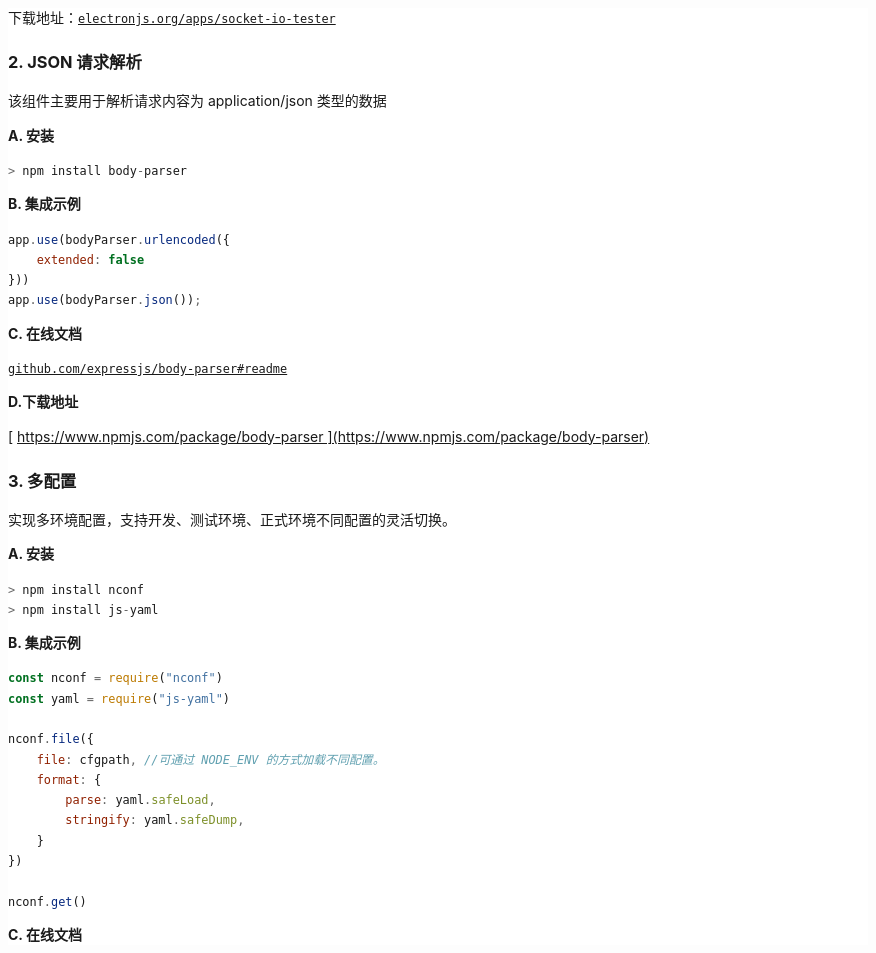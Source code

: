 下载地址：[`electronjs.org/apps/socket-io-tester`](http://electronjs.org/apps/socket-io-tester)

### 2\. JSON 请求解析

该组件主要用于解析请求内容为 application/json 类型的数据

**A. 安装**

```js
> npm install body-parser
```

**B. 集成示例**

```js
app.use(bodyParser.urlencoded({
    extended: false
}))
app.use(bodyParser.json());
```

**C. 在线文档**

[`github.com/expressjs/body-parser#readme`](https://github.com/expressjs/body-parser#readme)

**D.下载地址**

[ https://www.npmjs.com/package/body-parser ](https://www.npmjs.com/package/body-parser)

### 3\. 多配置

实现多环境配置，支持开发、测试环境、正式环境不同配置的灵活切换。

**A. 安装**

```js
> npm install nconf
> npm install js-yaml
```

**B. 集成示例**

```js
const nconf = require("nconf")
const yaml = require("js-yaml")

nconf.file({
    file: cfgpath, //可通过 NODE_ENV 的方式加载不同配置。
    format: {
        parse: yaml.safeLoad,
        stringify: yaml.safeDump,
    }
})

nconf.get() 
```

**C. 在线文档**
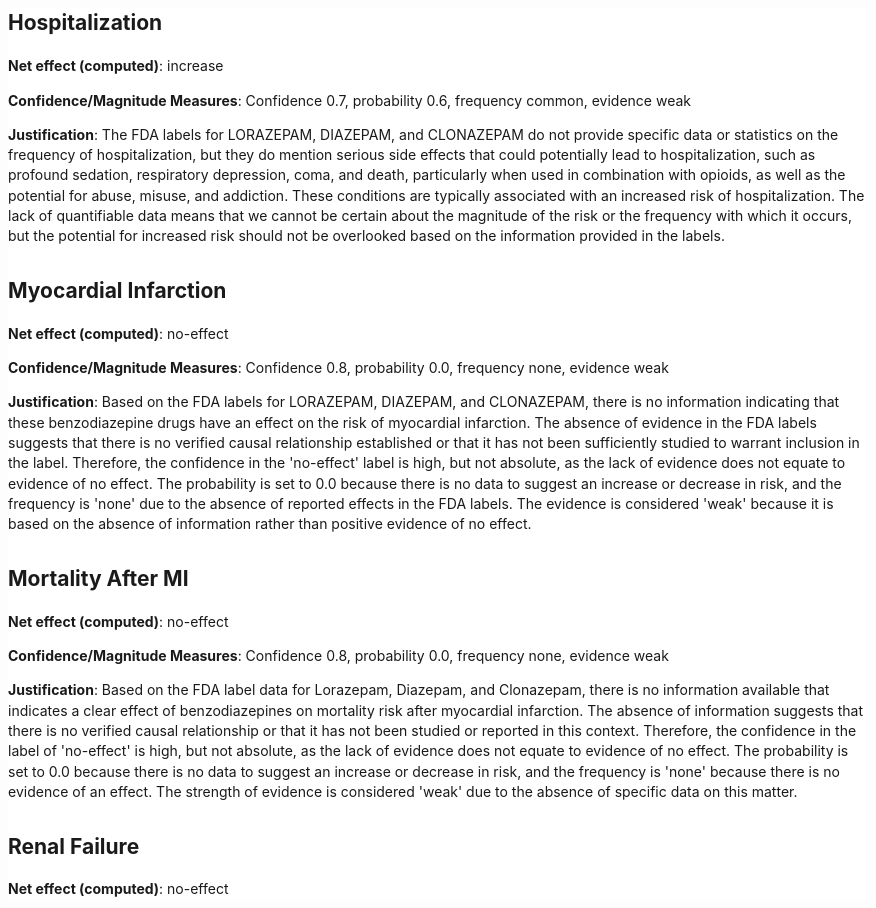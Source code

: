 ## Hospitalization

**Net effect (computed)**: increase

**Confidence/Magnitude Measures**: Confidence 0.7, probability 0.6, frequency common, evidence weak

**Justification**:
The FDA labels for LORAZEPAM, DIAZEPAM, and CLONAZEPAM do not provide specific data or statistics on the frequency of hospitalization, but they do mention serious side effects that could potentially lead to hospitalization, such as profound sedation, respiratory depression, coma, and death, particularly when used in combination with opioids, as well as the potential for abuse, misuse, and addiction. These conditions are typically associated with an increased risk of hospitalization. The lack of quantifiable data means that we cannot be certain about the magnitude of the risk or the frequency with which it occurs, but the potential for increased risk should not be overlooked based on the information provided in the labels.

## Myocardial Infarction

**Net effect (computed)**: no-effect

**Confidence/Magnitude Measures**: Confidence 0.8, probability 0.0, frequency none, evidence weak

**Justification**:
Based on the FDA labels for LORAZEPAM, DIAZEPAM, and CLONAZEPAM, there is no information indicating that these benzodiazepine drugs have an effect on the risk of myocardial infarction. The absence of evidence in the FDA labels suggests that there is no verified causal relationship established or that it has not been sufficiently studied to warrant inclusion in the label. Therefore, the confidence in the 'no-effect' label is high, but not absolute, as the lack of evidence does not equate to evidence of no effect. The probability is set to 0.0 because there is no data to suggest an increase or decrease in risk, and the frequency is 'none' due to the absence of reported effects in the FDA labels. The evidence is considered 'weak' because it is based on the absence of information rather than positive evidence of no effect.

## Mortality After MI

**Net effect (computed)**: no-effect

**Confidence/Magnitude Measures**: Confidence 0.8, probability 0.0, frequency none, evidence weak

**Justification**:
Based on the FDA label data for Lorazepam, Diazepam, and Clonazepam, there is no information available that indicates a clear effect of benzodiazepines on mortality risk after myocardial infarction. The absence of information suggests that there is no verified causal relationship or that it has not been studied or reported in this context. Therefore, the confidence in the label of 'no-effect' is high, but not absolute, as the lack of evidence does not equate to evidence of no effect. The probability is set to 0.0 because there is no data to suggest an increase or decrease in risk, and the frequency is 'none' because there is no evidence of an effect. The strength of evidence is considered 'weak' due to the absence of specific data on this matter.

## Renal Failure

**Net effect (computed)**: no-effect
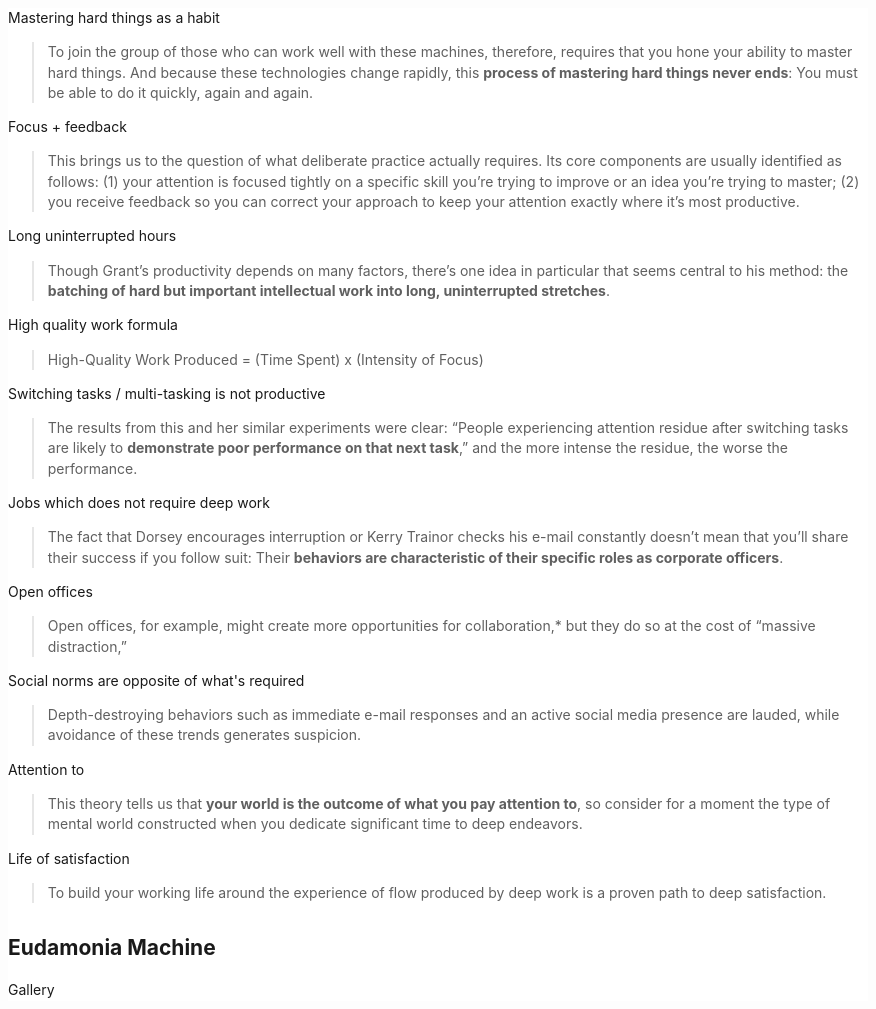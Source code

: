Mastering hard things as a habit

> To join the group of those who can work well with these machines, therefore, requires that you hone your ability to master hard things. And because these technologies change rapidly, this **process of mastering hard things never ends**: You must be able to do it quickly, again and again.

Focus + feedback

> This brings us to the question of what deliberate practice actually requires. Its core components are usually identified as follows: (1) your attention is focused tightly on a specific skill you’re trying to improve or an idea you’re trying to master; (2) you receive feedback so you can correct your approach to keep your attention exactly where it’s most productive.

Long uninterrupted hours

> Though Grant’s productivity depends on many factors, there’s one idea in particular that seems central to his method: the **batching of hard but important intellectual work into long, uninterrupted stretches**.

High quality work formula

> High-Quality Work Produced = (Time Spent) x (Intensity of Focus)

Switching tasks / multi-tasking is not productive

> The results from this and her similar experiments were clear: “People experiencing attention residue after switching tasks are likely to **demonstrate poor performance on that next task**,” and the more intense the residue, the worse the performance.

Jobs which does not require deep work

> The fact that Dorsey encourages interruption or Kerry Trainor checks his e-mail constantly doesn’t mean that you’ll share their success if you follow suit: Their **behaviors are characteristic of their specific roles as corporate officers**.

Open offices

> Open offices, for example, might create more opportunities for collaboration,* but they do so at the cost of “massive distraction,”

Social norms are opposite of what's required

> Depth-destroying behaviors such as immediate e-mail responses and an active social media presence are lauded, while avoidance of these trends generates suspicion.

Attention to

> This theory tells us that **your world is the outcome of what you pay attention to**, so consider for a moment the type of mental world constructed when you dedicate significant time to deep endeavors.

Life of satisfaction

> To build your working life around the experience of flow produced by deep work is a proven path to deep satisfaction.

## Eudamonia Machine

Gallery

==============================

Of the entries listed above, reproduce only the lines starting at the line containing "it’s most productive." and ending at the line containing "Life of satisfaction". Include both, exactly as they stand.

> This brings us to the question of what deliberate practice actually requires. Its core components are usually identified as follows: (1) your attention is focused tightly on a specific skill you’re trying to improve or an idea you’re trying to master; (2) you receive feedback so you can correct your approach to keep your attention exactly where it’s most productive.

Long uninterrupted hours

> Though Grant’s productivity depends on many factors, there’s one idea in particular that seems central to his method: the **batching of hard but important intellectual work into long, uninterrupted stretches**.

High quality work formula

> High-Quality Work Produced = (Time Spent) x (Intensity of Focus)

Switching tasks / multi-tasking is not productive

> The results from this and her similar experiments were clear: “People experiencing attention residue after switching tasks are likely to **demonstrate poor performance on that next task**,” and the more intense the residue, the worse the performance.

Jobs which does not require deep work

> The fact that Dorsey encourages interruption or Kerry Trainor checks his e-mail constantly doesn’t mean that you’ll share their success if you follow suit: Their **behaviors are characteristic of their specific roles as corporate officers**.

Open offices

> Open offices, for example, might create more opportunities for collaboration,* but they do so at the cost of “massive distraction,”

Social norms are opposite of what's required

> Depth-destroying behaviors such as immediate e-mail responses and an active social media presence are lauded, while avoidance of these trends generates suspicion.

Attention to

> This theory tells us that **your world is the outcome of what you pay attention to**, so consider for a moment the type of mental world constructed when you dedicate significant time to deep endeavors.

Life of satisfaction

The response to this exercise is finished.